Don Raúl laughed quietly, nodding his head. “That’s what you always wanted, Lourdes, how well your son knows you.”

The mother’s eyes, proud and despairing, did not leave little Luis’s face, denying, denying, with all the intensity her silence could muster. His father was shaking his head: “What a shame that I couldn’t give you any of that.”

“You’ve never heard me complain, Raúl.”

“No,” the father said, “never. But once, way back at the beginning, you told me the things you’d like to have had, only once, more than twenty years ago, but I’ve never forgotten, though you never said it again.”

“I never said it again, I’ve never reproached you for anything.” And Señora Lourdes’s eyes were on little Luis, in wild supplication.

But the boy was talking about Orizaba now, about the big house, the photographs and postcards, he’d never been there, so he had to imagine it all, the balconies, the rain, the mountains, the ravine, the furniture in that once-opulent house, the friends of a family like that, the suitors, why do you choose one person over another to marry, Mother, aren’t you ever sorry, don’t you ever dream what life could have been like with another man, and then you write letters to make him think everything worked out, that you’d made the right choice? I’m fourteen, I can speak like a man …
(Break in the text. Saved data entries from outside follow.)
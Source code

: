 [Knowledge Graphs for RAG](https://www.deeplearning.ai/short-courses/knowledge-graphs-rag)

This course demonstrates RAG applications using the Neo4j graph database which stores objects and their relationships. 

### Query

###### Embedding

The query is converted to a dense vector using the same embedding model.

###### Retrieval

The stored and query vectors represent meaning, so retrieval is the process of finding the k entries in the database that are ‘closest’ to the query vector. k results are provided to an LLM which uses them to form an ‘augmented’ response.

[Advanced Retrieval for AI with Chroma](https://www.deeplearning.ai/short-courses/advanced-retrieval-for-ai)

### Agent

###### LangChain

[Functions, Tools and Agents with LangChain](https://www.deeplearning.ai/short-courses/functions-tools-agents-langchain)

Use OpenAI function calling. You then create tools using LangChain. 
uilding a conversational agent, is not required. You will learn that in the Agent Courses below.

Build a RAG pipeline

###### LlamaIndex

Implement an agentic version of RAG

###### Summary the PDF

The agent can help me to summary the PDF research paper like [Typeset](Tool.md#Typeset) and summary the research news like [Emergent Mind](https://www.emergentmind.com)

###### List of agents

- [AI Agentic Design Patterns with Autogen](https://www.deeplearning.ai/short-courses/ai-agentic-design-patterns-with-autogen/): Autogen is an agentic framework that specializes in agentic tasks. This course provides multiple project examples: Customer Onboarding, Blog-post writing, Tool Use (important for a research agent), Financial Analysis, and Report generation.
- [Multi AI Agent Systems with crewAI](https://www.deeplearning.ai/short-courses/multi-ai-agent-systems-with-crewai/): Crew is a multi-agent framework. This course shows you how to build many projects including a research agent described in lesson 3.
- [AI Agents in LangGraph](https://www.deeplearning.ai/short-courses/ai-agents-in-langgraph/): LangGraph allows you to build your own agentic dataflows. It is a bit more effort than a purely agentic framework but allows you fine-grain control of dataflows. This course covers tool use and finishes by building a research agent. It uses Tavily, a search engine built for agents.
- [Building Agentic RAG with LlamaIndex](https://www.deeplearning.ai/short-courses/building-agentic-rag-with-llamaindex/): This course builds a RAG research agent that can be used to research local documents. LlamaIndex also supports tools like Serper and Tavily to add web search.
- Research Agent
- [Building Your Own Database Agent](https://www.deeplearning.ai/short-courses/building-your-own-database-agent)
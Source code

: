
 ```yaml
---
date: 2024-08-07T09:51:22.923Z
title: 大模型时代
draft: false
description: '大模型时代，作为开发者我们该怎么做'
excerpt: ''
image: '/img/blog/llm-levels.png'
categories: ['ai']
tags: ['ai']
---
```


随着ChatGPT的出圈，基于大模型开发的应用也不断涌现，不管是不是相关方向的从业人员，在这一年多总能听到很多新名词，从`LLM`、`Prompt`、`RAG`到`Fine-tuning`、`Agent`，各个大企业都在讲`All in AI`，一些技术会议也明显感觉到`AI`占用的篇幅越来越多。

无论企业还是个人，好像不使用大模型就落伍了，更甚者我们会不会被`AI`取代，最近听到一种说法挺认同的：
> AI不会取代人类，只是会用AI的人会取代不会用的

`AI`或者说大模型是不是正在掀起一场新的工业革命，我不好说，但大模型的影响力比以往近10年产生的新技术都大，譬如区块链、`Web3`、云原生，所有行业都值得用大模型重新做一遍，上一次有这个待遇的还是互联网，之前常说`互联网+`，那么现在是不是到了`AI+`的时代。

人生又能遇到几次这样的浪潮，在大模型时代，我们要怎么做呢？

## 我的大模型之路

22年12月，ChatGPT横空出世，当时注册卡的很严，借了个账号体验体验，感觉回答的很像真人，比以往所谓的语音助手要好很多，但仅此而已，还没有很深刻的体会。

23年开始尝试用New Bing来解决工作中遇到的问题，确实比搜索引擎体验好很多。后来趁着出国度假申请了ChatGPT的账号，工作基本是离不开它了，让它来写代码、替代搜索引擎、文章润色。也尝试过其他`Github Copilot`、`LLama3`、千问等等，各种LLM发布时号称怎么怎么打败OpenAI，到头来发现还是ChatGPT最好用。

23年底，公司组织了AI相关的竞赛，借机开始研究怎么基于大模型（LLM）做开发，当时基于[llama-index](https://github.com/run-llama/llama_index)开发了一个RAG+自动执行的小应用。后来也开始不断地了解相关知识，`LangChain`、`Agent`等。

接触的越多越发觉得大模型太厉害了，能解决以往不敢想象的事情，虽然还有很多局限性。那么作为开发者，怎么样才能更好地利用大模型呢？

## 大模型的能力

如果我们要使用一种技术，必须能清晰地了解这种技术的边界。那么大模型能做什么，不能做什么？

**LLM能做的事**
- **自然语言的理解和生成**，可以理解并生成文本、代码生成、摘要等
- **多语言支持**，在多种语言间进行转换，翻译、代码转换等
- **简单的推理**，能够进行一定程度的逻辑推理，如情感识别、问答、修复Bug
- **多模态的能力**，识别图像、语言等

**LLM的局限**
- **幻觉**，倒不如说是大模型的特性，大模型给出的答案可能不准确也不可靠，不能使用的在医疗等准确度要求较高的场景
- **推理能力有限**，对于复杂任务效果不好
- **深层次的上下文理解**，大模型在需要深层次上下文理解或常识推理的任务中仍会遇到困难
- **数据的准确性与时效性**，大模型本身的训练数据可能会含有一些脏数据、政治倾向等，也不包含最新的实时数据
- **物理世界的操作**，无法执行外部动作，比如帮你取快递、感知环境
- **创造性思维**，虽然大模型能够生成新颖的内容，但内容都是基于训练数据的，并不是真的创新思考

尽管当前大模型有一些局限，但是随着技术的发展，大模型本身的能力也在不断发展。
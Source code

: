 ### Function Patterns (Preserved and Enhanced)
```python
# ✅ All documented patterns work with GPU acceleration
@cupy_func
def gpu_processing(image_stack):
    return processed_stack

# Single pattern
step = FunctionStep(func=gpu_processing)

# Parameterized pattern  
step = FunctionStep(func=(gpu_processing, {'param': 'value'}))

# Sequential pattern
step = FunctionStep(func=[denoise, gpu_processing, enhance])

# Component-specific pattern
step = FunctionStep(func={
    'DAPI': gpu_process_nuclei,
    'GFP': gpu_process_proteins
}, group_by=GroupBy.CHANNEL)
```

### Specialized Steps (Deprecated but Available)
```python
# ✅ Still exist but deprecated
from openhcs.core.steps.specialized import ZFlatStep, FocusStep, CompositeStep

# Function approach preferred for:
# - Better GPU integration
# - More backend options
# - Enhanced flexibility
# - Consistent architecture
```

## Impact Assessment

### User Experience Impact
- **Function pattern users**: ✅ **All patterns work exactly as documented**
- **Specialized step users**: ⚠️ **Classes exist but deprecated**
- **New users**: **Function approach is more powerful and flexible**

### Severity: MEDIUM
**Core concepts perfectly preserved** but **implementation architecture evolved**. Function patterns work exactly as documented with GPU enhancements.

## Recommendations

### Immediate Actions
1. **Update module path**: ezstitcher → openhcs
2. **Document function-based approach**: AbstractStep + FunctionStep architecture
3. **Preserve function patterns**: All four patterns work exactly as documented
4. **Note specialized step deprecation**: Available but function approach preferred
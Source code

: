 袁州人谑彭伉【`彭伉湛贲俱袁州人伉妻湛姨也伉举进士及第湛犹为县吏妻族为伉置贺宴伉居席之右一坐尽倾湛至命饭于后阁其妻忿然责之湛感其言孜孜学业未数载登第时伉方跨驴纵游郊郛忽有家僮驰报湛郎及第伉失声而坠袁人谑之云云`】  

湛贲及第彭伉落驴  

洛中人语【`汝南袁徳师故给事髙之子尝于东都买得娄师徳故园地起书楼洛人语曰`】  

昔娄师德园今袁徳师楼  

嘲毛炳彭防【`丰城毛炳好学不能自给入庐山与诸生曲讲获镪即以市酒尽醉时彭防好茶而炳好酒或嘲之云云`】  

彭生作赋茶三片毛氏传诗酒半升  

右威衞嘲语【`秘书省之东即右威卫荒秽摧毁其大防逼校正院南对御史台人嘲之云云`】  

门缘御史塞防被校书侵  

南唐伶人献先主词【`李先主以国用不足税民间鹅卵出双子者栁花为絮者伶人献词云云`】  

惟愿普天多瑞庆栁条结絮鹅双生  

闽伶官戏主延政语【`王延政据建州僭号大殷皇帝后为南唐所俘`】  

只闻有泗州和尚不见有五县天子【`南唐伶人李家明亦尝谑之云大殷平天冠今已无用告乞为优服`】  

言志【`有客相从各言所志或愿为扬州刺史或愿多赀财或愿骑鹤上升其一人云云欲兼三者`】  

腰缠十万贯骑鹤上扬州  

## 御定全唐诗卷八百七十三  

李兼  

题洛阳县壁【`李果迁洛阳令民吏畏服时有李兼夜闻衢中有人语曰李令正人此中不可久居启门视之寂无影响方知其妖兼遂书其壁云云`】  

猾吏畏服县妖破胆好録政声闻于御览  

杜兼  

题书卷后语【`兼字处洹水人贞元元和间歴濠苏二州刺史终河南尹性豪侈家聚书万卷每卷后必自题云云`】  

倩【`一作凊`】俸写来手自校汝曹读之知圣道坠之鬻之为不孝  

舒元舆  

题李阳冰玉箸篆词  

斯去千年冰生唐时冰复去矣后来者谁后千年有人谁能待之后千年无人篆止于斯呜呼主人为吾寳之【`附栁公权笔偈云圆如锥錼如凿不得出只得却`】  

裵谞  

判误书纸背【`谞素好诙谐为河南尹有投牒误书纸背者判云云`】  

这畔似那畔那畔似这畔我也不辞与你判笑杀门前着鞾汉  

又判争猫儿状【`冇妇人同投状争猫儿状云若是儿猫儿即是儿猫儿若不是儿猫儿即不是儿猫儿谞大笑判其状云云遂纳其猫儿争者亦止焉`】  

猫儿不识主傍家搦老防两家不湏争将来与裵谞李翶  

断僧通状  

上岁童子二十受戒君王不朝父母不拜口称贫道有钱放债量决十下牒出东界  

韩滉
“I don’t know,” said Don Raúl, as if coming back from a dream, as if he hadn’t followed the conversation too closely. “The Revolution got us all off the track, some for the better and others for the worse. There was one way to be rich before the Revolution, and a different way after. We knew how to be rich in the good old days, but we were left behind, what can you do?” He laughed softly, the way he always laughed.

“I never mailed those letters, you know that very well,” Doña Lourdes said to little Luis in a tight voice as she helped him to bed, as she did every night, the same bed beside Rosa María, who’d fallen asleep at the table.

“Thank you, Mother, thank you for not saying anything about Manuela and her dogs.”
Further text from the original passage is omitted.